The massive sell-off in the gold market during the last two trading sessions has inflicted well over $1 trillion in losses for global holders of the yellow metal – this is the most “oversold” that gold has been in a very long time:
Click to enlarge
A few key points about the gold crash:
- Today was the highest volume in gold futures on record (according to my data)
- Gold futures volume was roughly 150% of the open interest
- GDX (Gold Miner’s ETF) traded record volume
- Gold closed well below its lower 3-standard deviation Bollinger band – I can’t find another sell-off of this magnitude & velocity on the gold charts
- My bullion dealer contacts tell me that there was hardly any selling today and that they are very low on physical supply – one contact said “we are seeing a lot of bottom fishing and virtually zero panic selling”

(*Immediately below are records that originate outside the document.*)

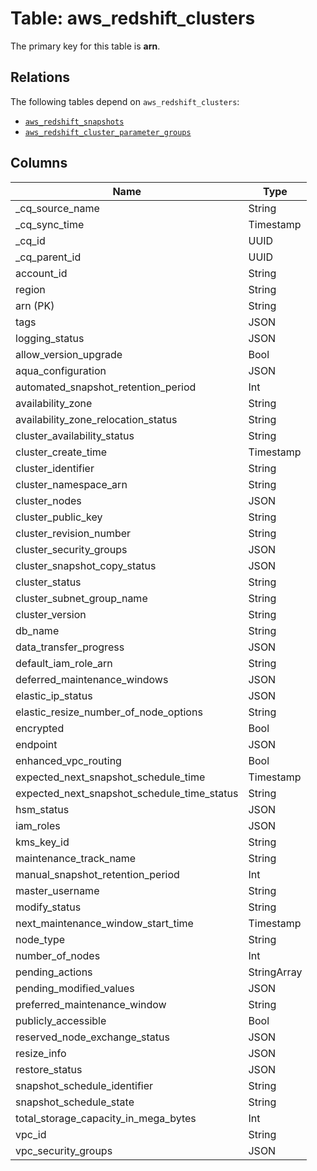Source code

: # Table: aws_redshift_clusters



The primary key for this table is **arn**.

## Relations
The following tables depend on `aws_redshift_clusters`:
  - [`aws_redshift_snapshots`](aws_redshift_snapshots.md)
  - [`aws_redshift_cluster_parameter_groups`](aws_redshift_cluster_parameter_groups.md)

## Columns
| Name          | Type          |
| ------------- | ------------- |
|_cq_source_name|String|
|_cq_sync_time|Timestamp|
|_cq_id|UUID|
|_cq_parent_id|UUID|
|account_id|String|
|region|String|
|arn (PK)|String|
|tags|JSON|
|logging_status|JSON|
|allow_version_upgrade|Bool|
|aqua_configuration|JSON|
|automated_snapshot_retention_period|Int|
|availability_zone|String|
|availability_zone_relocation_status|String|
|cluster_availability_status|String|
|cluster_create_time|Timestamp|
|cluster_identifier|String|
|cluster_namespace_arn|String|
|cluster_nodes|JSON|
|cluster_public_key|String|
|cluster_revision_number|String|
|cluster_security_groups|JSON|
|cluster_snapshot_copy_status|JSON|
|cluster_status|String|
|cluster_subnet_group_name|String|
|cluster_version|String|
|db_name|String|
|data_transfer_progress|JSON|
|default_iam_role_arn|String|
|deferred_maintenance_windows|JSON|
|elastic_ip_status|JSON|
|elastic_resize_number_of_node_options|String|
|encrypted|Bool|
|endpoint|JSON|
|enhanced_vpc_routing|Bool|
|expected_next_snapshot_schedule_time|Timestamp|
|expected_next_snapshot_schedule_time_status|String|
|hsm_status|JSON|
|iam_roles|JSON|
|kms_key_id|String|
|maintenance_track_name|String|
|manual_snapshot_retention_period|Int|
|master_username|String|
|modify_status|String|
|next_maintenance_window_start_time|Timestamp|
|node_type|String|
|number_of_nodes|Int|
|pending_actions|StringArray|
|pending_modified_values|JSON|
|preferred_maintenance_window|String|
|publicly_accessible|Bool|
|reserved_node_exchange_status|JSON|
|resize_info|JSON|
|restore_status|JSON|
|snapshot_schedule_identifier|String|
|snapshot_schedule_state|String|
|total_storage_capacity_in_mega_bytes|Int|
|vpc_id|String|
|vpc_security_groups|JSON|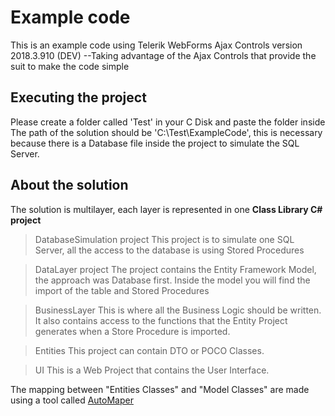 # Example code
This is an example code using Telerik WebForms Ajax Controls version 2018.3.910 (DEV)
--Taking advantage of the Ajax Controls that provide the suit to make the code simple

## Executing the project
Please create a folder called 'Test' in your C Disk and paste the folder inside
The path of the solution should be 'C:\Test\ExampleCode', this is necessary because there is a Database file inside the project to simulate the SQL Server.


## About the solution
The solution is  multilayer, each layer is represented in one **Class Library C# project** 

> DatabaseSimulation project
This project is to simulate one SQL Server, all the access to the database is using Stored Procedures

> DataLayer project
The project contains the Entity Framework Model, the approach was Database first.
Inside the model you will find the import of the table and Stored Procedures

>BusinessLayer
This is where all the Business Logic should be written.
It also contains access to the functions that the Entity Project generates when a Store Procedure is imported.

>Entities
This project can contain DTO or POCO Classes.

>UI
This is a Web Project that contains the User Interface.


The mapping between "Entities Classes" and "Model Classes" are made using a tool called [AutoMaper](http://automapper.org/)




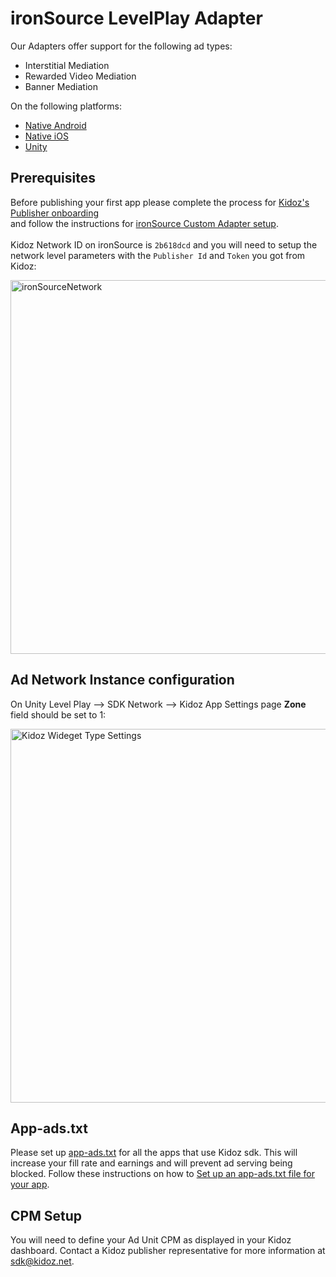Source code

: # ironSource LevelPlay Adapter

Our Adapters offer support for the following ad types:

+ Interstitial Mediation 
+ Rewarded Video Mediation 
+ Banner Mediation 

On the following platforms:

+ [Native Android](/Mediation/IronSource%20LevelPlay%20Adapter/Android)
+ [Native iOS](/Mediation/IronSource%20LevelPlay%20Adapter/iOS)
+ [Unity](/Mediation/IronSource%20LevelPlay%20Adapter/Unity)

## Prerequisites
  
Before publishing your first app please complete the process for [Kidoz's Publisher onboarding](http://accounts.kidoz.net/publishers/register?utm_source=kidoz_github)  
and follow the instructions for [ironSource Custom Adapter setup](https://developers.is.com/ironsource-mobile/general/custom-adapter-setup/).<BR><BR>
Kidoz Network ID on ironSource is `2b618dcd` and you will need to setup the network level parameters with the `Publisher Id` and `Token` you got from Kidoz:  
  
  <img width="598" alt="ironSourceNetwork" src="https://user-images.githubusercontent.com/86282008/149078934-107106f0-a526-45bc-9c93-8ca53d5bf3cc.png">

## Ad Network Instance configuration
  On Unity Level Play --> SDK Network --> Kidoz App Settings page <B>Zone</B> field should be set to 1:<BR>

  <img width="598" alt="Kidoz Wideget Type Settings" src="https://github.com/Kidoz-SDK/kidoz-mobile-sdk/assets/86282008/a6d8b409-587e-425c-b45a-37e4446bfa46">

## App-ads.txt
Please set up [app-ads.txt](https://kidoz.net/app-ads.txt) for all the apps that use Kidoz sdk. This will increase your fill rate and earnings and will prevent ad serving being blocked.
Follow these instructions on how to [Set up an app-ads.txt file for your app](https://kidoz.net/introappadstext).


## CPM Setup
You will need to define your Ad Unit CPM as displayed in your Kidoz dashboard. Contact a Kidoz publisher representative for more information at sdk@kidoz.net.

Clearly today’s action was a massive institutional liquidation via the GLD exchange traded fund and the futures market which caused leveraged long players to be carried out of the market feet first. Today’s precious metals liquidation has all the hallmarks of a selling climax but there really isn’t any precedent for the damage we have seen across the commodities space in recent days, so extreme caution is still advised.
Even more so than the gold chart itself, the GVZ (gold volatility index) chart screams PANIC:
Finally, it is worth reminding ourselves that market bottoms are powerful events that always occur when market participants stop looking for a bottom – are we there yet?